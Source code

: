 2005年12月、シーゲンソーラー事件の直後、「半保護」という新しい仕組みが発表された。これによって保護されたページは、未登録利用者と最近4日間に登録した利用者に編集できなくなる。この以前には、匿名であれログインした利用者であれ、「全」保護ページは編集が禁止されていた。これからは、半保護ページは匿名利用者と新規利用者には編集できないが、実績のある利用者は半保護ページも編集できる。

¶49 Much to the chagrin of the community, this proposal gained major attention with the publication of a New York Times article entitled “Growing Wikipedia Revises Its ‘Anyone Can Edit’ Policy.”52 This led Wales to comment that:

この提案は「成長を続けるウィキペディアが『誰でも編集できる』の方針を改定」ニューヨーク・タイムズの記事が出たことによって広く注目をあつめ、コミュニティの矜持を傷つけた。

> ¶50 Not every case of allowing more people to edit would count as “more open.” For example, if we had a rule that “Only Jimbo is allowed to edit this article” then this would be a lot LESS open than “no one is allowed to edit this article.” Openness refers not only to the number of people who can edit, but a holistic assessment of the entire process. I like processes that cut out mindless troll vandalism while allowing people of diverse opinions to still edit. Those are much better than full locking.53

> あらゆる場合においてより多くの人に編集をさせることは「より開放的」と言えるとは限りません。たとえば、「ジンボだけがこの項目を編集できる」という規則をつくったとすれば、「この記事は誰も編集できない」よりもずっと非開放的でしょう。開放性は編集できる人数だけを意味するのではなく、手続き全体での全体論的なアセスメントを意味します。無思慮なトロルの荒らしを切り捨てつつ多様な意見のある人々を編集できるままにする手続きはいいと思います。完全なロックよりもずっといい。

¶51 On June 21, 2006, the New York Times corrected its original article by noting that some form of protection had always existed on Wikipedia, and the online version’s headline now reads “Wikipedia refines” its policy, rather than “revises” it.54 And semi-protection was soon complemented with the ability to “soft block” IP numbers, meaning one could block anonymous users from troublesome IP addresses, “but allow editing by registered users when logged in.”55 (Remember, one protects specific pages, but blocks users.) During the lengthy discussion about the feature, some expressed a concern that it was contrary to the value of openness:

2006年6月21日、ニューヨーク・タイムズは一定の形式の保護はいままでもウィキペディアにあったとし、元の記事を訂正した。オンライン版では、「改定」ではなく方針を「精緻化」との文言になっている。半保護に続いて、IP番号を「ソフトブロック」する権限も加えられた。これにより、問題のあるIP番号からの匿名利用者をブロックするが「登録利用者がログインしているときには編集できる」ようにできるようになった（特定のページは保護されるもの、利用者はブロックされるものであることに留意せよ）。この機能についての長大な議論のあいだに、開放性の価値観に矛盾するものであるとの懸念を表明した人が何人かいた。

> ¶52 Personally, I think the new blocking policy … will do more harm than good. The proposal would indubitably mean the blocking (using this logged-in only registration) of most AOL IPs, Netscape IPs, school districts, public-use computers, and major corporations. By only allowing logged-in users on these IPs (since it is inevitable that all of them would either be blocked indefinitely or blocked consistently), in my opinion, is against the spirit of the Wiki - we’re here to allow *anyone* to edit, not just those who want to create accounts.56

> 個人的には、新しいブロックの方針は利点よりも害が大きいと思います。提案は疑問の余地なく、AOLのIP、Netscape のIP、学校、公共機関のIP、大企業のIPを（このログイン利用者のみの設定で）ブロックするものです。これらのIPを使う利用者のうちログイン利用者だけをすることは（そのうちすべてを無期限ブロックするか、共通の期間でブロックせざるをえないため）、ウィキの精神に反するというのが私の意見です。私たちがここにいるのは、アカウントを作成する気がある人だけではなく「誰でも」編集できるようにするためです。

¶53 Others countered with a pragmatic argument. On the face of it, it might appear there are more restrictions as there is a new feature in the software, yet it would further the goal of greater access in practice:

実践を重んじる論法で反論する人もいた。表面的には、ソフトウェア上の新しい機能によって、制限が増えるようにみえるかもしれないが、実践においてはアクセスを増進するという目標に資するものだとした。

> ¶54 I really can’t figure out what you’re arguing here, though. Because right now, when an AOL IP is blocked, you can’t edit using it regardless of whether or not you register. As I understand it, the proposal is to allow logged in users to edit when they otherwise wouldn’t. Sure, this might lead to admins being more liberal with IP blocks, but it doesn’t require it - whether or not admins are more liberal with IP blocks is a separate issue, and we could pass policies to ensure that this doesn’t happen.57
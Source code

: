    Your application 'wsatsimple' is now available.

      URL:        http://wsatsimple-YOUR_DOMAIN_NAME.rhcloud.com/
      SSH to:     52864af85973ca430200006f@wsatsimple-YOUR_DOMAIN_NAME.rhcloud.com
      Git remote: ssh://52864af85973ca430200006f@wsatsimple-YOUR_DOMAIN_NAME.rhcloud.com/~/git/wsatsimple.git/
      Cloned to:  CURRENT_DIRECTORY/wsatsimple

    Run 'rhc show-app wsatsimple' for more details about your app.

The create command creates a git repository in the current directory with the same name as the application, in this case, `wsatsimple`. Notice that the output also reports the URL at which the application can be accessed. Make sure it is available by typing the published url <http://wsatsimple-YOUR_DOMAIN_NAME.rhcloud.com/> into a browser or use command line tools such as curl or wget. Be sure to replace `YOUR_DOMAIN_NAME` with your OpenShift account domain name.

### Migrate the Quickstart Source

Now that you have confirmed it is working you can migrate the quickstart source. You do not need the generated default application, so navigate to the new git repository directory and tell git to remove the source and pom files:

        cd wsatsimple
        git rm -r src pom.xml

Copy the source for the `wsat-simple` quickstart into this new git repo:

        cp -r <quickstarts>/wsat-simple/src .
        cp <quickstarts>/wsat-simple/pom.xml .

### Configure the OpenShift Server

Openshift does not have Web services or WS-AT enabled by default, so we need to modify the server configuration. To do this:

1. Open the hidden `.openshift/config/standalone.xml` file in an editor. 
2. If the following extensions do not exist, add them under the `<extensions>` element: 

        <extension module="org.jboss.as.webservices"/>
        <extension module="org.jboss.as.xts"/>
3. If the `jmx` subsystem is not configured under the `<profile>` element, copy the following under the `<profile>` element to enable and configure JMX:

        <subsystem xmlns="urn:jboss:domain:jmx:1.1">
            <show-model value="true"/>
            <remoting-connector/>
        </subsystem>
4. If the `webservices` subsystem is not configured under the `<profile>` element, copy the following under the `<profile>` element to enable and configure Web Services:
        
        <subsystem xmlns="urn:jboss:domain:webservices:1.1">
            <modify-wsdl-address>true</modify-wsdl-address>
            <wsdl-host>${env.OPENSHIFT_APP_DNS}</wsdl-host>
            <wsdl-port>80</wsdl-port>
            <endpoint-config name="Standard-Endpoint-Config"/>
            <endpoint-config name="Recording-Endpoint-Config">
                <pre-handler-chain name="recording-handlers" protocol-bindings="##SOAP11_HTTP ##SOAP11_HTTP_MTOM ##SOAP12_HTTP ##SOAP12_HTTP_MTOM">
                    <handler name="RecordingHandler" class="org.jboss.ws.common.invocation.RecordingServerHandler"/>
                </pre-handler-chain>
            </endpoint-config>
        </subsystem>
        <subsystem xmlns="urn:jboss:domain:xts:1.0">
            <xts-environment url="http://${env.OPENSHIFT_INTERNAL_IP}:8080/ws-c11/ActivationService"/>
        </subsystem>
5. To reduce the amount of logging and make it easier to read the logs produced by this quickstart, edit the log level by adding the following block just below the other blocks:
::::::::::
• _WHAT YOU SHOULD DO_
Which lines of the data include the string "blocks"? Copy each of them.

• _PROBLEM SOLUTION_
¶51 On June 21, 2006, the New York Times corrected its original article by noting that some form of protection had always existed on Wikipedia, and the online version’s headline now reads “Wikipedia refines” its policy, rather than “revises” it.54 And semi-protection was soon complemented with the ability to “soft block” IP numbers, meaning one could block anonymous users from troublesome IP addresses, “but allow editing by registered users when logged in.”55 (Remember, one protects specific pages, but blocks users.) During the lengthy discussion about the feature, some expressed a concern that it was contrary to the value of openness:
> ¶54 I really can’t figure out what you’re arguing here, though. Because right now, when an AOL IP is blocked, you can’t edit using it regardless of whether or not you register. As I understand it, the proposal is to allow logged in users to edit when they otherwise wouldn’t. Sure, this might lead to admins being more liberal with IP blocks, but it doesn’t require it - whether or not admins are more liberal with IP blocks is a separate issue, and we could pass policies to ensure that this doesn’t happen.57
5. To reduce the amount of logging and make it easier to read the logs produced by this quickstart, edit the log level by adding the following block just below the other blocks:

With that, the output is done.